Yoksa miting alanlarında ki parti liderinin birbirine argo laf atması, kayıkçı kavgası yapması bende nasıl tepki uyandırıyorsa, halkta da inanın aynı olumsuz tepkiyi yaratıyor ve insanlara bir şey vermiyor.
CHP lideri Kılıçdaroğlu, konuşmalarında sıkça iktidar oldukları taktirde sosyal devlet yönetiminin ve uygulamalarının nasıl gerçekleşeceğinden bahsediyor.
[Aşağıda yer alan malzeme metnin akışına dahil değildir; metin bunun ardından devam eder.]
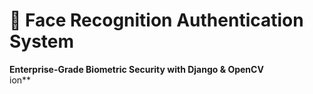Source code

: # **👤 Face Recognition Authentication System**  
**Enterprise-Grade Biometric Security with Django & OpenCV**  
ion**  

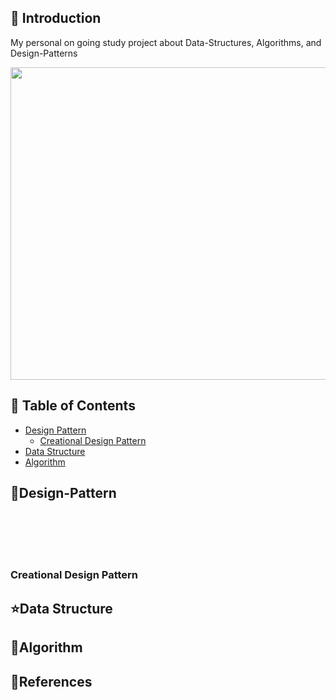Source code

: 


## 🚀 Introduction

My personal on going study project about Data-Structures, Algorithms, and Design-Patterns 

<p align="center">
  <img src = "https://png.pngtree.com/png-vector/20221021/ourlarge/pngtree-tiny-cute-children-learning-coding-png-image_6334852.png" width=700 height=500>
</p>

## 🚩 Table of Contents

- [Design Pattern](#design-pattern)
  - [Creational Design Pattern](#creational-design-pattern)
- [Data Structure](#data-structure)
- [Algorithm](#algorithm)


## 🏁Design-Pattern
<br/>
<br/>
<br/>
<br/>

### Creational Design Pattern


## ⭐Data Structure

## 🤖Algorithm


## 📜References

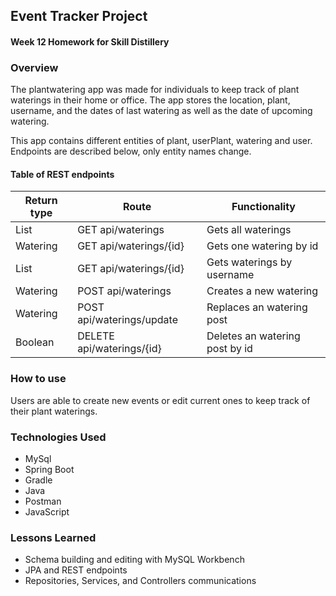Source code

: ## Event Tracker Project

#### Week 12 Homework for Skill Distillery

### Overview

The plantwatering app was made for individuals to keep track of plant waterings in their home or office. The app stores the location, plant, username, and the dates of last watering as well as the date of upcoming watering.

This app contains different entities of plant, userPlant, watering and user. Endpoints are described below, only entity names change.

#### Table of REST endpoints
Return type | Route| Functionality
------------|-----------|----------
List<Watering>	|GET api/waterings	       |Gets all waterings
Watering        |GET api/waterings/{id}	   |Gets one watering by id
List<Watering>  |GET api/waterings/{id}	   |Gets waterings by username
Watering        |POST api/waterings     	 |Creates a new watering
Watering        |POST api/waterings/update |Replaces an watering post
Boolean	        |DELETE api/waterings/{id} |Deletes an watering post by id

### How to use

Users are able to create new events or edit current ones to keep track of their plant waterings.

### Technologies Used

* MySql
* Spring Boot
* Gradle
* Java
* Postman
* JavaScript

### Lessons Learned

* Schema building and editing with MySQL Workbench
* JPA and REST endpoints
* Repositories, Services, and Controllers communications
Yoksullukla, işsizlikle ilgili çareler, net çözümler sunuyor.
Toplumun için, için kanayan yarasına parmak basıyor.
Halkın kafasında hiç bir soru işaretine ise yer bırakmıyor.
Anlaşılan o ki kurmayları ve kendisi dersini iyi çalışmış.
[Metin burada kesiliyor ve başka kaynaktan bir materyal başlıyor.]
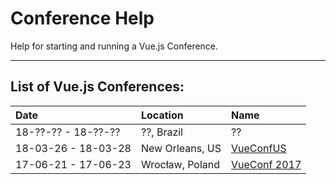 # Conference Help

Help for starting and running a Vue.js Conference.


* * *


## List of Vue.js Conferences:

Date                | Location         | Name
:--                 | :--              | :--
18-??-?? - 18-??-?? | ??, Brazil       | ??
18-03-26 - 18-03-28 | New Orleans, US  | [VueConfUS](http://vueconf.us)
17-06-21 - 17-06-23 | Wrocław, Poland  | [VueConf 2017](https://conf.vuejs.org)
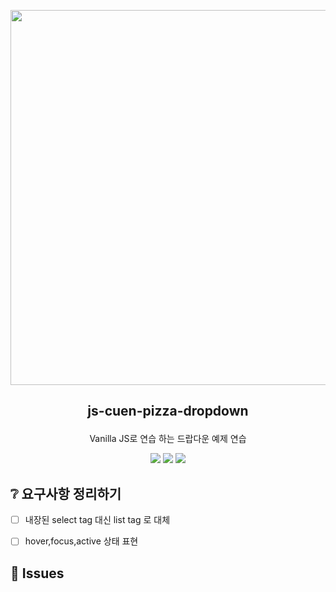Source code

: 

<p align='center'>
<img src="https://user-images.githubusercontent.com/107792728/224031779-8d1ce018-024b-4abe-b801-42aeb26286e0.gif" height="600px" width="540px">
</p>


## <p align='center'>js-cuen-pizza-dropdown</p>



<p align='center'>Vanilla JS로 연습 하는 드랍다운 예제 연습</p>
<p align="middle">
  <img src="https://img.shields.io/badge/language-html-red.svg?style=flat-square"/>
  <img src="https://img.shields.io/badge/language-css-blue.svg?style=flat-square"/>
  <img src="https://img.shields.io/badge/language-js-yellow.svg?style=flat-square"/>
</p>



## ❔ 요구사항 정리하기

- [ ] 내장된 select tag 대신 list tag 로 대체
- [ ] hover,focus,active 상태 표현


## 🐞 Issues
Yalnız görünen o ki bir lider olarak kendi beynindeki bazı sorulara ise hala daha yanıt bulamamış. Kafası biraz karışık gibi görünüyor.
Geçen gün bir miting de trajikomik bir soruyu orada toplananlara sordu.
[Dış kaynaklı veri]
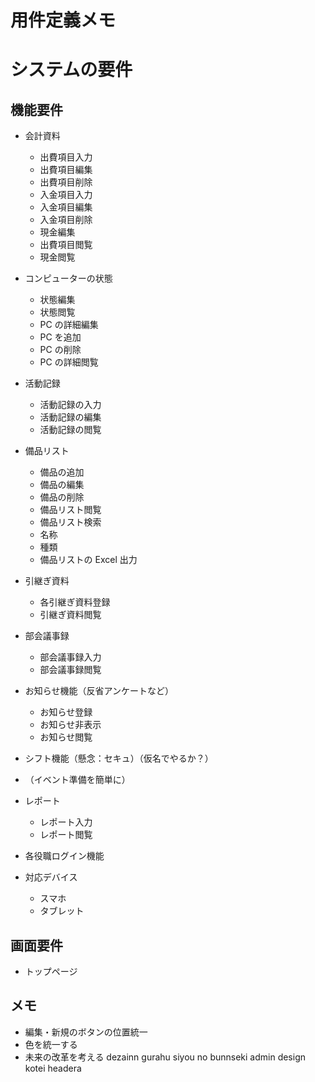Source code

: # 用件定義メモ

# システムの要件

## 機能要件

-   会計資料
    -   出費項目入力
    -   出費項目編集
    -   出費項目削除
    -   入金項目入力
    -   入金項目編集
    -   入金項目削除
    -   現金編集
    -   出費項目閲覧
    -   現金閲覧
-   コンピューターの状態
    -   状態編集
    -   状態閲覧
    -   PC の詳細編集
    -   PC を追加
    -   PC の削除
    -   PC の詳細閲覧
-   活動記録
    -   活動記録の入力
    -   活動記録の編集
    -   活動記録の閲覧
-   備品リスト
    -   備品の追加
    -   備品の編集
    -   備品の削除
    -   備品リスト閲覧
    -   備品リスト検索
    -   名称
    -   種類
    -   備品リストの Excel 出力
-   引継ぎ資料
    -   各引継ぎ資料登録
    -   引継ぎ資料閲覧
-   部会議事録
    -   部会議事録入力
    -   部会議事録閲覧
-   お知らせ機能（反省アンケートなど）
    -   お知らせ登録
    -   お知らせ非表示
    -   お知らせ閲覧
-   シフト機能（懸念：セキュ）（仮名でやるか？）
-   （イベント準備を簡単に）
-   レポート

    -   レポート入力
    -   レポート閲覧

-   各役職ログイン機能

-   対応デバイス
    -   スマホ
    -   タブレット

## 画面要件

-   トップページ

## メモ

-   編集・新規のボタンの位置統一
-   色を統一する
-   未来の改革を考える
dezainn
gurahu
siyou no bunnseki
admin design
kotei headera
Bence bu soru TV aracılığı ile tüm ülkeye de gayet net bir şekilde ulaştı.
Ve bu soru bu seçimin en bomba sorusu idi bana göre.
Sizinle de paylaşmak isterim bu soruyu.
“ Bir ülke de emekli, işçi, memur alınan ücretle geçinemiyor ise, Çiftçi, nakliyeci, taşımacı mazot çok pahalı zarar ediyoruz diyorsa, fındık, çay, şeker pancarı, pamuk, çeltik vs üreticisi taban tavan fiyattan memnun olmayıp sokağa dökülüyorsa, bu AKP kimden oy alıyor “ dedi.
Haksızda değil Kılıçdaroğlu.
Halkın içinden biri olarak hemen size cevabını verelim bu sorunun.
Birincisi, az da olsa çok da olsa nemalanan yandaş insanlar topluluğu.
İkincisi, her zaman olduğu gibi iktidar kim de ise ondan yana olan, partisi olmayan patronlar, havarileri ve çalışan asgari ücretli köleleri.
Üçüncüsü, hani bir atasözü vardır “ Deveye diken, insana da seven(!) “ yaranır misali.
İşte sorunuzun cevabı bu Kılıçdaroğlu.
Sizin anlayacağınız insanlar hak ettikleri, layık olukları şekilde yönetilir.
Onun için “durmak yok, dürtmeye devam.”